Does AWS Have a Dirty Little Secret?
I was recently talking with a colleague of mine about where AWS is today. Obviously, these companies are migrating to EC2 & the cloud rapidly. The growth rates are staggering.
The question was…
“What’s good and bad with Amazon today?”
It’s an interesting question. I think there are some dirty little secrets here, but also some very surprising bright spots. This is my take.
Dirty Little Secrets of AWS
These all are from my personal perspective:
1. VPC Is Not Well Understood (FAIL)
This is the biggest one in my mind. Amazon’s security model is all new to traditional ops folks. Many customers I see deploy in “classic EC2”. Other’s deploy haphazerdly in their own VPC, without a clear plan.
The best practices are to have one or more VPCs, with private & public subnet. Put databases in private, and webservers in public. Then create a jump box in the public subnet, and funnel all ssh connections through there, allow any source IP, use users for authentication & auditing (only on this box), then use google-authenticator for 2factor at the command line. It also provides an easy way to decommission accounts, and lock out users who leave the company.
However, most customers have done little of this, or a mixture but not all of it. So, GETTING TO BEST PRACTICES around vpc, would mean deploying a vpc as described, then moving each and every one of your boxes & services over there. Imagine the risk to production services. Imagine the chances of error, even if you’re using Chef or your own standardized AMIs.
Also: Are we fast approaching cloud-mageddon?
2. Feature Fatigue (FAIL)
Another problem is a sort of “paradox of choice”. That is that Amazon is releasing so many new offerings so quickly, few engineers know it all. So, you find a lot of shops implementing things wrong because they didn’t understand a feature. In other words, AWS already solved the problem.
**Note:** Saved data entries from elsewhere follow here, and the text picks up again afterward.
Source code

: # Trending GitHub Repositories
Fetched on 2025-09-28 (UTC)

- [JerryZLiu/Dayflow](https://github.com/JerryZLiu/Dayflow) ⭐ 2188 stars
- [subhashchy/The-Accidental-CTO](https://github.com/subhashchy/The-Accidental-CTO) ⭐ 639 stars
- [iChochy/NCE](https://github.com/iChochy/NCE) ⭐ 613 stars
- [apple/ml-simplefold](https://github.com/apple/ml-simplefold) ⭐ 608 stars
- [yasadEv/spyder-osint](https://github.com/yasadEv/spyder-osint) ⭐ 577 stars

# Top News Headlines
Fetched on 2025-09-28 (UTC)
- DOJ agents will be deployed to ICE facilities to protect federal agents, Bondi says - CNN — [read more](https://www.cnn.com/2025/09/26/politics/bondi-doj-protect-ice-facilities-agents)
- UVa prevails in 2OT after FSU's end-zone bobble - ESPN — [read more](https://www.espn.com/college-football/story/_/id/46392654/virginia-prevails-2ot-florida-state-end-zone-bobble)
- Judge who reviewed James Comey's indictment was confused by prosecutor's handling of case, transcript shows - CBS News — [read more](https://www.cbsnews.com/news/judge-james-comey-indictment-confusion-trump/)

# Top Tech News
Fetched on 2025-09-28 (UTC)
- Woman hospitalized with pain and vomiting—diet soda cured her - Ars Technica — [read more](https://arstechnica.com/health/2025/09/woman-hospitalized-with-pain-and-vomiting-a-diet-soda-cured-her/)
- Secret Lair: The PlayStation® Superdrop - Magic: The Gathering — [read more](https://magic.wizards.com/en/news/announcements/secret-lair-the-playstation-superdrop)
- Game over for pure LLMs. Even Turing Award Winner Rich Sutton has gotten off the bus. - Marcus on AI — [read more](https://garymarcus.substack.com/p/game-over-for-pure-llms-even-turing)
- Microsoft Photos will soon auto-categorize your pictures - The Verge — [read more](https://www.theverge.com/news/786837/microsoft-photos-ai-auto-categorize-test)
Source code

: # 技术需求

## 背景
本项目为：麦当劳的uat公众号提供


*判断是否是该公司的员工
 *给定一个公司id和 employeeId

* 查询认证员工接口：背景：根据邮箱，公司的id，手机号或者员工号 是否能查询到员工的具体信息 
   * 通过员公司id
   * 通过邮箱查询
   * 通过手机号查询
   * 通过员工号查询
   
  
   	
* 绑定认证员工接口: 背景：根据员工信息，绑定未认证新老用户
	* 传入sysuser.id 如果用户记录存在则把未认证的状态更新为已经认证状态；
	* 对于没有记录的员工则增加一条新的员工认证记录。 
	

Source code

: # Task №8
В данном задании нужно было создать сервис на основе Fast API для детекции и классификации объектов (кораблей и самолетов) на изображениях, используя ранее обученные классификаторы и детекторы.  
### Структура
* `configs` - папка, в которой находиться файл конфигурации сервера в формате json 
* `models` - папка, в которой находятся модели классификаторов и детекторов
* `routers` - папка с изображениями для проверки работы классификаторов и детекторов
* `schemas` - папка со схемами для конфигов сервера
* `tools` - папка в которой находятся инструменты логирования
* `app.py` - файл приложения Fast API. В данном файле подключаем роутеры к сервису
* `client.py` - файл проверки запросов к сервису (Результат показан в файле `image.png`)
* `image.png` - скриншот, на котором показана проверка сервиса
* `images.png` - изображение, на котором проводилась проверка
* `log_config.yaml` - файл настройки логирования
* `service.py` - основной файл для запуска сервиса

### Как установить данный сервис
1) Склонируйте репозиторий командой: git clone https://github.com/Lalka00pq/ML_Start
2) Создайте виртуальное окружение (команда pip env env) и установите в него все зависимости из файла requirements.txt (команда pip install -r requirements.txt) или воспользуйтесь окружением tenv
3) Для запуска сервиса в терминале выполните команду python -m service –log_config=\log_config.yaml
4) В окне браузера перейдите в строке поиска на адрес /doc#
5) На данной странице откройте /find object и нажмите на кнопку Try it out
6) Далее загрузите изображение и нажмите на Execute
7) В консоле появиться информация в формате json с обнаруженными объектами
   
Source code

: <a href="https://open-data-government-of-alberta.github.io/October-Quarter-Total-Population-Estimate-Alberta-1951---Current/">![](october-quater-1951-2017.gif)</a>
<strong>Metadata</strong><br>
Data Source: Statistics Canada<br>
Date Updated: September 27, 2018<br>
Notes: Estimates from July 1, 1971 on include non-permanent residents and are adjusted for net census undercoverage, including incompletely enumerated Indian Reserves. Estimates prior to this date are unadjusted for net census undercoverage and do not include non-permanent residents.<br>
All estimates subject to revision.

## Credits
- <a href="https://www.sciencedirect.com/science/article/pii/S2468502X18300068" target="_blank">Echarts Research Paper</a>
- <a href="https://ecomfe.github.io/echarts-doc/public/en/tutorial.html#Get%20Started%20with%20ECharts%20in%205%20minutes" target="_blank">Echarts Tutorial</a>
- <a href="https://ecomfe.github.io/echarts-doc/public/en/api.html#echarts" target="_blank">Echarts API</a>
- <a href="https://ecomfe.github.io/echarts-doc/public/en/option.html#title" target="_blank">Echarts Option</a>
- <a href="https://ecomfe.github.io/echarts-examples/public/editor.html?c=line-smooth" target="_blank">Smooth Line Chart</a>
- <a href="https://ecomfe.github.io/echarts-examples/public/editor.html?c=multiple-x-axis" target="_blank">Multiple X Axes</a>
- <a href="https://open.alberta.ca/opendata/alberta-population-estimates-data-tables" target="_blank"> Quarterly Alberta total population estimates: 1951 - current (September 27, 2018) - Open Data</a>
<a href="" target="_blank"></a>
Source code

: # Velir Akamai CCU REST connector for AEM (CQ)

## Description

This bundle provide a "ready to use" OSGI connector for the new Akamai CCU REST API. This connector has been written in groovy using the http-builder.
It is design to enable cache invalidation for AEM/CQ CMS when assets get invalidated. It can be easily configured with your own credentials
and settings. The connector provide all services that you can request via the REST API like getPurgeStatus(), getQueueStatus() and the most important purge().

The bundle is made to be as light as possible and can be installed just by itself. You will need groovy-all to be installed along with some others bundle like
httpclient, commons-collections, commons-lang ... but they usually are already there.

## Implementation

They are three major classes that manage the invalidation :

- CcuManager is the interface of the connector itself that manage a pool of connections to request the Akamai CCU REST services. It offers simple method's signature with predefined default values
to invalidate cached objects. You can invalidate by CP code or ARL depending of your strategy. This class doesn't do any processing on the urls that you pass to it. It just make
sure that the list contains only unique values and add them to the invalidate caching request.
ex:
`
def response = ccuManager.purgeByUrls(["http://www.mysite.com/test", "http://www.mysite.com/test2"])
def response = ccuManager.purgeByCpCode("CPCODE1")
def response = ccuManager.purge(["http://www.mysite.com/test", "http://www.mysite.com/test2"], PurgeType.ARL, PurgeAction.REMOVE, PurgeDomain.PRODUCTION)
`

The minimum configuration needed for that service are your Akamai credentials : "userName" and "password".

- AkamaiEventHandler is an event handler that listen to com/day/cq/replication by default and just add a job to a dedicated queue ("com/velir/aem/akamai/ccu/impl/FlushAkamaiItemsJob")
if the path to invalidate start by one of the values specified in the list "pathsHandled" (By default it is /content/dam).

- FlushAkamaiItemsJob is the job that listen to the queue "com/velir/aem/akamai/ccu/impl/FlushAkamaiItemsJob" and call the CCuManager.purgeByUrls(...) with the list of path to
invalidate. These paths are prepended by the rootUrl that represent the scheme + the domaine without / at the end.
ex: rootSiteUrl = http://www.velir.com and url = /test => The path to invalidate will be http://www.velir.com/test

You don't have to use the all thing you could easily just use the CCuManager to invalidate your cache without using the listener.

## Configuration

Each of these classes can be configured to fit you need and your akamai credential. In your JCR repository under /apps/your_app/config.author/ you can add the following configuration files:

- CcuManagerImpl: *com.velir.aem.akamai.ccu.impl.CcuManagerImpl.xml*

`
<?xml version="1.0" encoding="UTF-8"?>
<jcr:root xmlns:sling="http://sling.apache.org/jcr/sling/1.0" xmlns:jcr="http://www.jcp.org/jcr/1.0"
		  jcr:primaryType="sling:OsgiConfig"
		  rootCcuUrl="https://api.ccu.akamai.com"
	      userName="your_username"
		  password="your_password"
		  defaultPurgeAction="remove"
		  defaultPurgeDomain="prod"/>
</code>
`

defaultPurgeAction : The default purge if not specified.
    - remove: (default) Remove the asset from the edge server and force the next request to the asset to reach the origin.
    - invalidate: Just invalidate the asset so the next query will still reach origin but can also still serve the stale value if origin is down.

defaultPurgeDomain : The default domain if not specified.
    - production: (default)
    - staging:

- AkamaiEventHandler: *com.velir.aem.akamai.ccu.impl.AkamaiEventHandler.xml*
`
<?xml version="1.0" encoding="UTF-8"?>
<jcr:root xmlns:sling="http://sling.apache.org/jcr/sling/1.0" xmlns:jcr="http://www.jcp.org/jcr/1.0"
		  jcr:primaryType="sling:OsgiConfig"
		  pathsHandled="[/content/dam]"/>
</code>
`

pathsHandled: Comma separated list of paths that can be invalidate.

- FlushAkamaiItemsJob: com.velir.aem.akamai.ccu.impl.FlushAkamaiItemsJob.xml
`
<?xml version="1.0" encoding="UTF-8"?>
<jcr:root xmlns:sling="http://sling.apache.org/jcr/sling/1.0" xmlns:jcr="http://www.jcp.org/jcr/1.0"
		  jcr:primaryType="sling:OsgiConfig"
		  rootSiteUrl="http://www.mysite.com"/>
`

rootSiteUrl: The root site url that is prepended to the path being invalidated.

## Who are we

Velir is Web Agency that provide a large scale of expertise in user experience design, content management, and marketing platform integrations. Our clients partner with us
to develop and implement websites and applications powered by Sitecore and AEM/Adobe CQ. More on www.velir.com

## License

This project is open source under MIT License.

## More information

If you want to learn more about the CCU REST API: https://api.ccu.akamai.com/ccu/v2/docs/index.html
OpenRoad comes to mind. They’ve got media files on the filesystem, when S3 is plainly Amazon’s purpose-built service for this.
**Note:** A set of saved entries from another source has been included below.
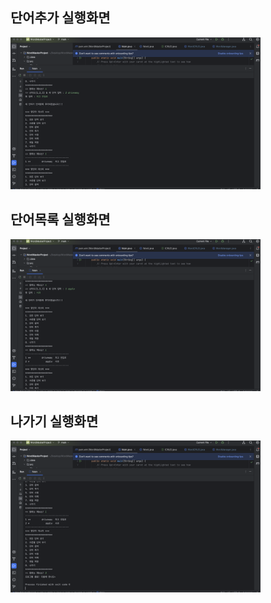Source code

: ## 단어추가 실행화면

<img src="https://github.com/EastBean/WordMasterProject/blob/main/screenshots/%E1%84%83%E1%85%A1%E1%86%AB%E1%84%8B%E1%85%A5%E1%84%8E%E1%85%AE%E1%84%80%E1%85%A1-22200733.png?raw=true" width='400'>

## 단어목록 실행화면

<img src="https://github.com/EastBean/WordMasterProject/blob/main/screenshots/%E1%84%83%E1%85%A1%E1%86%AB%E1%84%8B%E1%85%A5%E1%84%86%E1%85%A9%E1%86%A8%E1%84%85%E1%85%A9%E1%86%A8-22200733.png?raw=true" width='400'>

## 나가기 실행화면

<img src="https://github.com/EastBean/WordMasterProject/blob/main/screenshots/%E1%84%82%E1%85%A1%E1%84%80%E1%85%A1%E1%84%80%E1%85%B5-22200733.png?raw=true" width='400'>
Is AWS too complex for small dev teams & startups?
Related: Does Amazon eat its own dogfood? Apparently yes!
3. Required Redundancy & Automation (FAIL)
The model here is what Netflix has done with ChaosMonkey. They literally knock machines offline to test their setup. The problem is detected, and new hardware is brought online automatically. Deploying across AZs is another example. As Amazon says, we give you the tools, it’s up to you to implement the resiliency.
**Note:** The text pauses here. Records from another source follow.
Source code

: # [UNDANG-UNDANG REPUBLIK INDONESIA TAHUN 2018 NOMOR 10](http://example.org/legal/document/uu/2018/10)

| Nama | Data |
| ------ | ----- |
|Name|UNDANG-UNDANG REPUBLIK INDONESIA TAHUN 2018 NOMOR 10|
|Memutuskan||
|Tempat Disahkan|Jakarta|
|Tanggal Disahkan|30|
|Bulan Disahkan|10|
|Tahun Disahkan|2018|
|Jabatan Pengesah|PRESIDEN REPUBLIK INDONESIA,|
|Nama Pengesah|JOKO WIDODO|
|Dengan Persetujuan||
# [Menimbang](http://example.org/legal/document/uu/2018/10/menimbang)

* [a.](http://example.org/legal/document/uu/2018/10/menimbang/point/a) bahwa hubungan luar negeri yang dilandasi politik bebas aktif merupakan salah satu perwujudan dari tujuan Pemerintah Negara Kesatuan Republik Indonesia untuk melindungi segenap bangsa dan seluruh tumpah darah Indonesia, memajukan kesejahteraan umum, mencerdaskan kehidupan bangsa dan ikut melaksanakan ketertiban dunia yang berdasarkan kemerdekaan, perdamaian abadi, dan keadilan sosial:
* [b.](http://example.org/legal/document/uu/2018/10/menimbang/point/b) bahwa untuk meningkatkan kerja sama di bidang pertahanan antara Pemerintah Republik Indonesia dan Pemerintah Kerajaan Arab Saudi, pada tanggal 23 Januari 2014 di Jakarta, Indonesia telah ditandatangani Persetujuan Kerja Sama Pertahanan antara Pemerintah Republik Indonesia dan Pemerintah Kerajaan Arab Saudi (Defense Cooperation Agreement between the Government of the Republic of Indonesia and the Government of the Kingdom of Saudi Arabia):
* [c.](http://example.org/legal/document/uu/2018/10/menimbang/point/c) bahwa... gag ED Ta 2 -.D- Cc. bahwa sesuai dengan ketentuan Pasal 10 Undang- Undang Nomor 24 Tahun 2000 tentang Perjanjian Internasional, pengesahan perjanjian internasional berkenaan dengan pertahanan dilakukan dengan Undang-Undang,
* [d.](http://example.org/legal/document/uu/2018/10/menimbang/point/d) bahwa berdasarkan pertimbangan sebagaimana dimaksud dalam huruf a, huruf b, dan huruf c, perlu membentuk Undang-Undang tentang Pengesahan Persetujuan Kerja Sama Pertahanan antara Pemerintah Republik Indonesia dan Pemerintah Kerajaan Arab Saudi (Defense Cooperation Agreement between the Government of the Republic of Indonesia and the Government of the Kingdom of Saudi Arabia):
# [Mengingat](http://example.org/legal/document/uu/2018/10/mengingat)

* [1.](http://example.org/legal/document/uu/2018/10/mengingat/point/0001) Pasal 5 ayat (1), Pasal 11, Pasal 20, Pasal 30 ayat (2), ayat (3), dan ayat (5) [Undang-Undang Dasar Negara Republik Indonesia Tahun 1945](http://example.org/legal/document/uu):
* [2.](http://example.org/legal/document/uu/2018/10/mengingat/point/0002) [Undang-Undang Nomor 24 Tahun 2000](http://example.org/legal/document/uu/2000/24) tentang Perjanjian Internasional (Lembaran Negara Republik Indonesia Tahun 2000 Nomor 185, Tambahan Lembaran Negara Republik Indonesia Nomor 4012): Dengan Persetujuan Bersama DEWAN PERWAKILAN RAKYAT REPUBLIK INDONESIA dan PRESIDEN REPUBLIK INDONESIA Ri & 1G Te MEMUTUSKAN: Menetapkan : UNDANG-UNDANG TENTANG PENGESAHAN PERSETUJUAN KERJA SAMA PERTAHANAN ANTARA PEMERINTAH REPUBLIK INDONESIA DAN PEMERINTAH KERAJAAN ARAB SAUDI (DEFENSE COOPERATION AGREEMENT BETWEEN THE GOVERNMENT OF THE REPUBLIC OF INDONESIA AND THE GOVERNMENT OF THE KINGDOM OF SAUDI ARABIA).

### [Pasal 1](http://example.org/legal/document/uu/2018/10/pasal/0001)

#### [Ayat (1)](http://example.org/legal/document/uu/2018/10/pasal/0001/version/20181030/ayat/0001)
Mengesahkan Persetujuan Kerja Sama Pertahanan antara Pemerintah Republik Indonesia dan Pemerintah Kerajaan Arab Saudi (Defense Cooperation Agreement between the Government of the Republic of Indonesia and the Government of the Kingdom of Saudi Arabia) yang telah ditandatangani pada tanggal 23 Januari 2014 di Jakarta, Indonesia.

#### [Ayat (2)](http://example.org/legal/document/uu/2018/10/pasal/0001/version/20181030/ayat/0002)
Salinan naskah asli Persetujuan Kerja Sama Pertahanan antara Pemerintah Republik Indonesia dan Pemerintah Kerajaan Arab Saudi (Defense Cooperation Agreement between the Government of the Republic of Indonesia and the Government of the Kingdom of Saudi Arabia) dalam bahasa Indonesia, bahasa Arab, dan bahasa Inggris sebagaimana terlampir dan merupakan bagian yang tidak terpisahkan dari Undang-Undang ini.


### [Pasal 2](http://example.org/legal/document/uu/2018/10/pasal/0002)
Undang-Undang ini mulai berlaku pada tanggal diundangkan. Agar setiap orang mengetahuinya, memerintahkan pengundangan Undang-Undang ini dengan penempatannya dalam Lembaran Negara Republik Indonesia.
But few firms do this. They’re deployed on Amazon as if it’s a traditional hosting platform. So, they’re at risk in various ways. Of Amazon outages. Of hardware problems under the VMs. Of EBS network issues, of localized outages, etc.
Read: Is Amazon too big to fail?
4. Lambda (WIN)
I went to the serverless conference a week ago. It was exciting to see what is happening. It is truly the *bleeding edge* of the cloud. IBM & Azure & Google all have a serverless offering now.
The potential here is huge. Eliminating *ALL* of the server management headaches, from packages to config management & scaling, hiding all of that could have a huge upside. What’s more, it takes the on-demand model even further. You have no compute running idle until you hit an endpoint. Cost savings could be huge. Wonder if it has the potential to cannibalize Amazon’s own EC2 … we’ll see.
Charity Majors wrote a very good critical piece – WTF is Operations? #serverless
Patrick Dubois
From serverless to Service Full – How the mindset of devops is evolving from Patrick Debois
Also: Is the difference between dev & ops a four-letter word?
5. Redshift (WIN)
Seems like *everybody* is deploying a data warehouse on Redshift these days. It’s no wonder, because they already have their transactional database, their web backend on RDS of some kind. So, it makes sense that Amazon would build an offering for reporting.
I’ve heard customers rave about reports that took 10 hours on MySQL to run in under a minute on Redshift. It’s not surprising because MySQL wasn’t built for the size of servers it’s being deployed on today. So, it doesn’t make good use of all that memory. Even with SSD drives, query plans can execute badly.
Conclusion
AWS has some dirty little secrets, but also some bright spots. The biggest issue is that many customers don’t fully understand Amazon’s security model, particularly with VPC. Feature fatigue is also a problem, with so many new offerings being released quickly. Required redundancy and automation are often neglected, leaving firms at risk. However, Lambda and Redshift are big wins for AWS. Lambda eliminates server management headaches, while Redshift offers fast reporting capabilities.